*** Dataset Section Begins ***

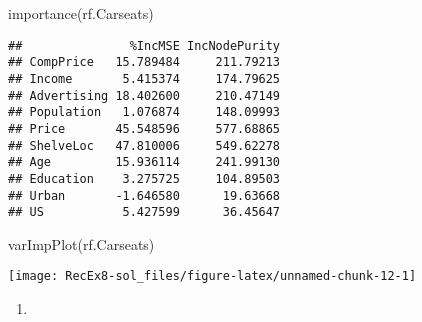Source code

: \documentclass[
]{article}
\newenvironment{Shaded}{\begin{snugshade}}{\end{snugshade}}
\newcommand{\FunctionTok}[1]{\textcolor[rgb]{0.00,0.00,0.00}{#1}}
\newcommand{\NormalTok}[1]{#1}
\providecommand{\tightlist}{%
  \setlength{\itemsep}{0pt}\setlength{\parskip}{0pt}}
\begin{document}
\begin{Shaded}
\begin{Highlighting}[]
\FunctionTok{importance}\NormalTok{(rf.Carseats)}
\end{Highlighting}
\end{Shaded}

\begin{verbatim}
##               %IncMSE IncNodePurity
## CompPrice   15.789484     211.79213
## Income       5.415374     174.79625
## Advertising 18.402600     210.47149
## Population   1.076874     148.09993
## Price       45.548596     577.68865
## ShelveLoc   47.810006     549.62278
## Age         15.936114     241.99130
## Education    3.275725     104.89503
## Urban       -1.646580      19.63668
## US           5.427599      36.45647
\end{verbatim}

\begin{Shaded}
\begin{Highlighting}[]
\FunctionTok{varImpPlot}\NormalTok{(rf.Carseats)}
\end{Highlighting}
\end{Shaded}

\texttt{[image: RecEx8-sol\_files/figure-latex/unnamed-chunk-12-1]}

\begin{enumerate}
\def\labelenumi{\alph{enumi})}
\setcounter{enumi}{5}
\tightlist
\item
\end{enumerate}
\end{document}

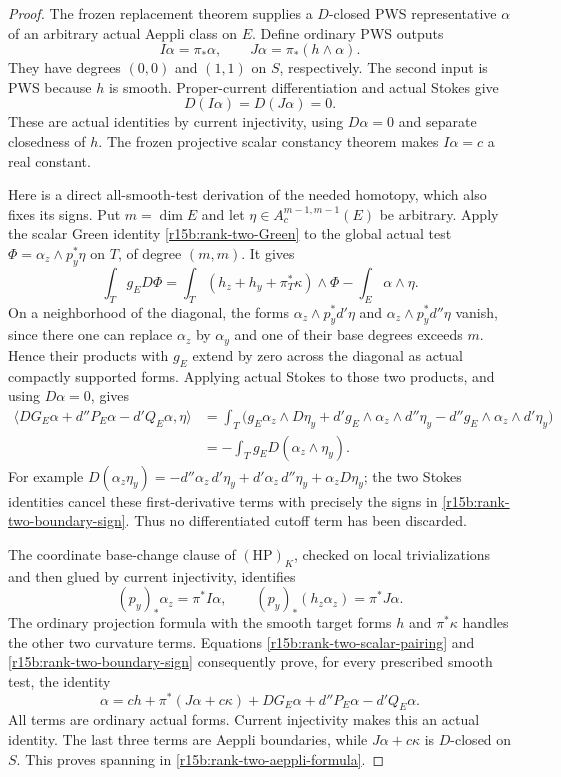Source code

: \begin{proof}
The frozen replacement theorem supplies a $D$-closed PWS
representative $\alpha$ of an arbitrary actual Aeppli class
on $E$. Define ordinary PWS outputs
\[
                     I\alpha=\pi_*\alpha,\qquad
                     J\alpha=\pi_*(h\wedge\alpha).
\tag{PB15.7}\label{r15b:rank-two-IJ}
\]
They have degrees $(0,0)$ and $(1,1)$ on $S$, respectively.
The second input is PWS because $h$ is smooth. Proper-current
differentiation and actual Stokes give
\[
                             D(I\alpha)=D(J\alpha)=0.
\]
These are actual identities by current injectivity, using
$D\alpha=0$ and separate closedness of $h$. The frozen
projective scalar constancy theorem makes $I\alpha=c$ a
real constant.

Here is a direct all-smooth-test derivation of the needed
homotopy, which also fixes its signs. Put $m=\dim E$ and let
$\eta\in A_c^{m-1,m-1}(E)$ be arbitrary. Apply the scalar
Green identity \eqref{r15b:rank-two-Green} to the global actual
test $\Phi=\alpha_z\wedge p_y^*\eta$ on $T$, of degree
$(m,m)$. It gives
\[
 \int_Tg_E D\Phi
   =\int_T(h_z+h_y+\pi_T^*\kappa)\wedge\Phi
                                     -\int_E\alpha\wedge\eta.
\tag{PB15.8}\label{r15b:rank-two-scalar-pairing}
\]
On a neighborhood of the diagonal, the forms
$\alpha_z\wedge p_y^*d'\eta$ and
$\alpha_z\wedge p_y^*d''\eta$ vanish, since there one can
replace $\alpha_z$ by $\alpha_y$ and one of their base degrees
exceeds $m$. Hence their products with $g_E$ extend by zero
across the diagonal as actual compactly supported forms.
Applying actual Stokes to those two products, and using
$D\alpha=0$, gives
\[
 \begin{split}
 \big\langle DG_E\alpha+d''P_E\alpha-d'Q_E\alpha,\eta\big\rangle
 &=\int_T\bigl(g_E\alpha_z\wedge D\eta_y
      +d'g_E\wedge\alpha_z\wedge d''\eta_y
      -d''g_E\wedge\alpha_z\wedge d'\eta_y\bigr)\\
 &=-\int_Tg_E D(\alpha_z\wedge\eta_y).
 \end{split}
\tag{PB15.9}\label{r15b:rank-two-boundary-sign}
\]
For example
$D(\alpha_z\eta_y)=-d''\alpha_z\,d'\eta_y
 +d'\alpha_z\,d''\eta_y+\alpha_zD\eta_y$;
the two Stokes identities cancel these first-derivative terms
with precisely the signs in \eqref{r15b:rank-two-boundary-sign}.
Thus no differentiated cutoff term has been discarded.

The coordinate base-change clause of $(\mathrm{HP})_K$,
checked on local trivializations and then glued by current
injectivity, identifies
\[
 (p_y)_*\alpha_z=\pi^*I\alpha,
 \qquad (p_y)_*(h_z\alpha_z)=\pi^*J\alpha.
\]
The ordinary projection formula with the smooth target forms
$h$ and $\pi^*\kappa$ handles the other two curvature terms.
Equations \eqref{r15b:rank-two-scalar-pairing} and
\eqref{r15b:rank-two-boundary-sign} consequently prove, for
every prescribed smooth test, the identity
\[
 \alpha=c h+\pi^*(J\alpha+c\kappa)
                  +DG_E\alpha+d''P_E\alpha-d'Q_E\alpha.
\tag{PB15.10}\label{r15b:rank-two-homotopy}
\]
All terms are ordinary actual forms. Current injectivity makes
this an actual identity. The last three terms are Aeppli
boundaries, while $J\alpha+c\kappa$ is $D$-closed on $S$.
This proves spanning in \eqref{r15b:rank-two-aeppli-formula}.


\end{proof}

*** Dataset Section Ends ***

(Problem to work on):
Repeat the material above word for word; no images go in the copy.

(Result of the exercise):
Source code

: \documentclass[
]{article}
\newenvironment{Shaded}{\begin{snugshade}}{\end{snugshade}}
\newcommand{\FunctionTok}[1]{\textcolor[rgb]{0.00,0.00,0.00}{#1}}
\newcommand{\NormalTok}[1]{#1}
\providecommand{\tightlist}{%
  \setlength{\itemsep}{0pt}\setlength{\parskip}{0pt}}
\begin{document}
\begin{Shaded}
\begin{Highlighting}[]
\FunctionTok{importance}\NormalTok{(rf.Carseats)}
\end{Highlighting}
\end{Shaded}

\begin{verbatim}
##               %IncMSE IncNodePurity
## CompPrice   15.789484     211.79213
## Income       5.415374     174.79625
## Advertising 18.402600     210.47149
## Population   1.076874     148.09993
## Price       45.548596     577.68865
## ShelveLoc   47.810006     549.62278
## Age         15.936114     241.99130
## Education    3.275725     104.89503
## Urban       -1.646580      19.63668
## US           5.427599      36.45647
\end{verbatim}

\begin{Shaded}
\begin{Highlighting}[]
\FunctionTok{varImpPlot}\NormalTok{(rf.Carseats)}
\end{Highlighting}
\end{Shaded}

\texttt{[image: RecEx8-sol\_files/figure-latex/unnamed-chunk-12-1]}

\begin{enumerate}
\def\labelenumi{\alph{enumi})}
\setcounter{enumi}{5}
\tightlist
\item
\end{enumerate}
\end{document}

Source code

: \begin{proof}
The frozen replacement theorem supplies a $D$-closed PWS
representative $\alpha$ of an arbitrary actual Aeppli class
on $E$. Define ordinary PWS outputs
\[
                     I\alpha=\pi_*\alpha,\qquad
                     J\alpha=\pi_*(h\wedge\alpha).
\tag{PB15.7}\label{r15b:rank-two-IJ}
\]
They have degrees $(0,0)$ and $(1,1)$ on $S$, respectively.
The second input is PWS because $h$ is smooth. Proper-current
differentiation and actual Stokes give
\[
                             D(I\alpha)=D(J\alpha)=0.
\]
These are actual identities by current injectivity, using
$D\alpha=0$ and separate closedness of $h$. The frozen
projective scalar constancy theorem makes $I\alpha=c$ a
real constant.

Here is a direct all-smooth-test derivation of the needed
homotopy, which also fixes its signs. Put $m=\dim E$ and let
$\eta\in A_c^{m-1,m-1}(E)$ be arbitrary. Apply the scalar
Green identity \eqref{r15b:rank-two-Green} to the global actual
test $\Phi=\alpha_z\wedge p_y^*\eta$ on $T$, of degree
$(m,m)$. It gives
\[
 \int_Tg_E D\Phi
   =\int_T(h_z+h_y+\pi_T^*\kappa)\wedge\Phi
                                     -\int_E\alpha\wedge\eta.
\tag{PB15.8}\label{r15b:rank-two-scalar-pairing}
\]
On a neighborhood of the diagonal, the forms
$\alpha_z\wedge p_y^*d'\eta$ and
$\alpha_z\wedge p_y^*d''\eta$ vanish, since there one can
replace $\alpha_z$ by $\alpha_y$ and one of their base degrees
exceeds $m$. Hence their products with $g_E$ extend by zero
across the diagonal as actual compactly supported forms.
Applying actual Stokes to those two products, and using
$D\alpha=0$, gives
\[
 \begin{split}
 \big\langle DG_E\alpha+d''P_E\alpha-d'Q_E\alpha,\eta\big\rangle
 &=\int_T\bigl(g_E\alpha_z\wedge D\eta_y
      +d'g_E\wedge\alpha_z\wedge d''\eta_y
      -d''g_E\wedge\alpha_z\wedge d'\eta_y\bigr)\\
 &=-\int_Tg_E D(\alpha_z\wedge\eta_y).
 \end{split}
\tag{PB15.9}\label{r15b:rank-two-boundary-sign}
\]
For example
$D(\alpha_z\eta_y)=-d''\alpha_z\,d'\eta_y
 +d'\alpha_z\,d''\eta_y+\alpha_zD\eta_y$;
the two Stokes identities cancel these first-derivative terms
with precisely the signs in \eqref{r15b:rank-two-boundary-sign}.
Thus no differentiated cutoff term has been discarded.

The coordinate base-change clause of $(\mathrm{HP})_K$,
checked on local trivializations and then glued by current
injectivity, identifies
\[
 (p_y)_*\alpha_z=\pi^*I\alpha,
 \qquad (p_y)_*(h_z\alpha_z)=\pi^*J\alpha.
\]
The ordinary projection formula with the smooth target forms
$h$ and $\pi^*\kappa$ handles the other two curvature terms.
Equations \eqref{r15b:rank-two-scalar-pairing} and
\eqref{r15b:rank-two-boundary-sign} consequently prove, for
every prescribed smooth test, the identity
\[
 \alpha=c h+\pi^*(J\alpha+c\kappa)
                  +DG_E\alpha+d''P_E\alpha-d'Q_E\alpha.
\tag{PB15.10}\label{r15b:rank-two-homotopy}
\]
All terms are ordinary actual forms. Current injectivity makes
this an actual identity. The last three terms are Aeppli
boundaries, while $J\alpha+c\kappa$ is $D$-closed on $S$.
This proves spanning in \eqref{r15b:rank-two-aeppli-formula}.


\end{proof}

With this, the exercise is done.